Output the data below exactly, down to the last character.

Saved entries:
== Segment start ==

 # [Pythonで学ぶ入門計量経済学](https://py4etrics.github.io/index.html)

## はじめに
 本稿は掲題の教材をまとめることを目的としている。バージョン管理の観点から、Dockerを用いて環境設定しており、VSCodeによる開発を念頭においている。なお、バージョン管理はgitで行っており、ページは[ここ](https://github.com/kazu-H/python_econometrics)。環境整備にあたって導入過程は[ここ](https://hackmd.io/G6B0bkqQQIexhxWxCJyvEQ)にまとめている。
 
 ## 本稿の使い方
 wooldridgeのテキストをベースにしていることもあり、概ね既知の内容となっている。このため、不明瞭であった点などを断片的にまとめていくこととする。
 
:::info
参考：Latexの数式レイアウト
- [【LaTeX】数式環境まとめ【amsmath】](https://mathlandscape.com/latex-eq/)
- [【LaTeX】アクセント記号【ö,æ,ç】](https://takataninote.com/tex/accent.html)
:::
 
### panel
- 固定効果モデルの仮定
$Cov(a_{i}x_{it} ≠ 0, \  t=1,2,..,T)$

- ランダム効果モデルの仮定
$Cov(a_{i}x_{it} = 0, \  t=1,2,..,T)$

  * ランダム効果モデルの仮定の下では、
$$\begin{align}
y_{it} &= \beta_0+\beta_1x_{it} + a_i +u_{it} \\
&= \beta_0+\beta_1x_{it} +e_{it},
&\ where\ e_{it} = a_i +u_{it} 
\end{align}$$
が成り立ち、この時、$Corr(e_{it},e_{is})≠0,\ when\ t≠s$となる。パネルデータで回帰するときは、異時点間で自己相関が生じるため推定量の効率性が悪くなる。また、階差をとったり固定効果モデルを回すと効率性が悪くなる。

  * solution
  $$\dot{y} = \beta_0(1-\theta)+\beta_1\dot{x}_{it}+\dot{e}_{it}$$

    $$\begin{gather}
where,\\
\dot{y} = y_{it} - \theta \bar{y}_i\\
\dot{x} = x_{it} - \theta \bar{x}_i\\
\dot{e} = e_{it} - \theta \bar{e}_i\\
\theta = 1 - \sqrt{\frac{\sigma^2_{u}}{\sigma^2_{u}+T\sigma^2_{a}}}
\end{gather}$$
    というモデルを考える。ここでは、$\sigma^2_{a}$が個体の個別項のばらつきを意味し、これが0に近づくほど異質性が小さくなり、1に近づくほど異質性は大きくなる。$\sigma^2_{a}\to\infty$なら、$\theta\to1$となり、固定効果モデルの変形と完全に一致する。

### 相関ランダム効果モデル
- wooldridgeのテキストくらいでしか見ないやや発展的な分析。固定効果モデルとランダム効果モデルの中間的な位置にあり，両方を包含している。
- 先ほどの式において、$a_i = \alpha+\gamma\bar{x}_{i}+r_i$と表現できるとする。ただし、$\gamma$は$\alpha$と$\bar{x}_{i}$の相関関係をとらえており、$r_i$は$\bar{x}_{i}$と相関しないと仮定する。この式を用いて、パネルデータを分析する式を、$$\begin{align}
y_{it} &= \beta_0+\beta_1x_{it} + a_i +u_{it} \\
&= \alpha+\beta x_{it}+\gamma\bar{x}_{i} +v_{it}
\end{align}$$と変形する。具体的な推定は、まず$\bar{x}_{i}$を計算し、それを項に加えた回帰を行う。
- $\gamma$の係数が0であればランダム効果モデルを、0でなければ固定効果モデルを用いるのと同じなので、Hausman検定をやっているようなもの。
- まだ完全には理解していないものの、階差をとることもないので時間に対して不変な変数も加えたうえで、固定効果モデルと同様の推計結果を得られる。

== Segment end ==

* EXERCISE RESULT:
 # [Pythonで学ぶ入門計量経済学](https://py4etrics.github.io/index.html)

## はじめに
 本稿は掲題の教材をまとめることを目的としている。バージョン管理の観点から、Dockerを用いて環境設定しており、VSCodeによる開発を念頭においている。なお、バージョン管理はgitで行っており、ページは[ここ](https://github.com/kazu-H/python_econometrics)。環境整備にあたって導入過程は[ここ](https://hackmd.io/G6B0bkqQQIexhxWxCJyvEQ)にまとめている。
 
 ## 本稿の使い方
 wooldridgeのテキストをベースにしていることもあり、概ね既知の内容となっている。このため、不明瞭であった点などを断片的にまとめていくこととする。
 
:::info
参考：Latexの数式レイアウト
- [【LaTeX】数式環境まとめ【amsmath】](https://mathlandscape.com/latex-eq/)
- [【LaTeX】アクセント記号【ö,æ,ç】](https://takataninote.com/tex/accent.html)
:::
 
### panel
- 固定効果モデルの仮定
$Cov(a_{i}x_{it} ≠ 0, \  t=1,2,..,T)$

- ランダム効果モデルの仮定
$Cov(a_{i}x_{it} = 0, \  t=1,2,..,T)$

  * ランダム効果モデルの仮定の下では、
$$\begin{align}
y_{it} &= \beta_0+\beta_1x_{it} + a_i +u_{it} \\
&= \beta_0+\beta_1x_{it} +e_{it},
&\ where\ e_{it} = a_i +u_{it} 
\end{align}$$
が成り立ち、この時、$Corr(e_{it},e_{is})≠0,\ when\ t≠s$となる。パネルデータで回帰するときは、異時点間で自己相関が生じるため推定量の効率性が悪くなる。また、階差をとったり固定効果モデルを回すと効率性が悪くなる。

  * solution
  $$\dot{y} = \beta_0(1-\theta)+\beta_1\dot{x}_{it}+\dot{e}_{it}$$

    $$\begin{gather}
where,\\
\dot{y} = y_{it} - \theta \bar{y}_i\\
\dot{x} = x_{it} - \theta \bar{x}_i\\
\dot{e} = e_{it} - \theta \bar{e}_i\\
\theta = 1 - \sqrt{\frac{\sigma^2_{u}}{\sigma^2_{u}+T\sigma^2_{a}}}
\end{gather}$$
    というモデルを考える。ここでは、$\sigma^2_{a}$が個体の個別項のばらつきを意味し、これが0に近づくほど異質性が小さくなり、1に近づくほど異質性は大きくなる。$\sigma^2_{a}\to\infty$なら、$\theta\to1$となり、固定効果モデルの変形と完全に一致する。

### 相関ランダム効果モデル
- wooldridgeのテキストくらいでしか見ないやや発展的な分析。固定効果モデルとランダム効果モデルの中間的な位置にあり，両方を包含している。
- 先ほどの式において、$a_i = \alpha+\gamma\bar{x}_{i}+r_i$と表現できるとする。ただし、$\gamma$は$\alpha$と$\bar{x}_{i}$の相関関係をとらえており、$r_i$は$\bar{x}_{i}$と相関しないと仮定する。この式を用いて、パネルデータを分析する式を、$$\begin{align}
y_{it} &= \beta_0+\beta_1x_{it} + a_i +u_{it} \\
&= \alpha+\beta x_{it}+\gamma\bar{x}_{i} +v_{it}
\end{align}$$と変形する。具体的な推定は、まず$\bar{x}_{i}$を計算し、それを項に加えた回帰を行う。
- $\gamma$の係数が0であればランダム効果モデルを、0でなければ固定効果モデルを用いるのと同じなので、Hausman検定をやっているようなもの。
- まだ完全には理解していないものの、階差をとることもないので時間に対して不変な変数も加えたうえで、固定効果モデルと同様の推計結果を得られる。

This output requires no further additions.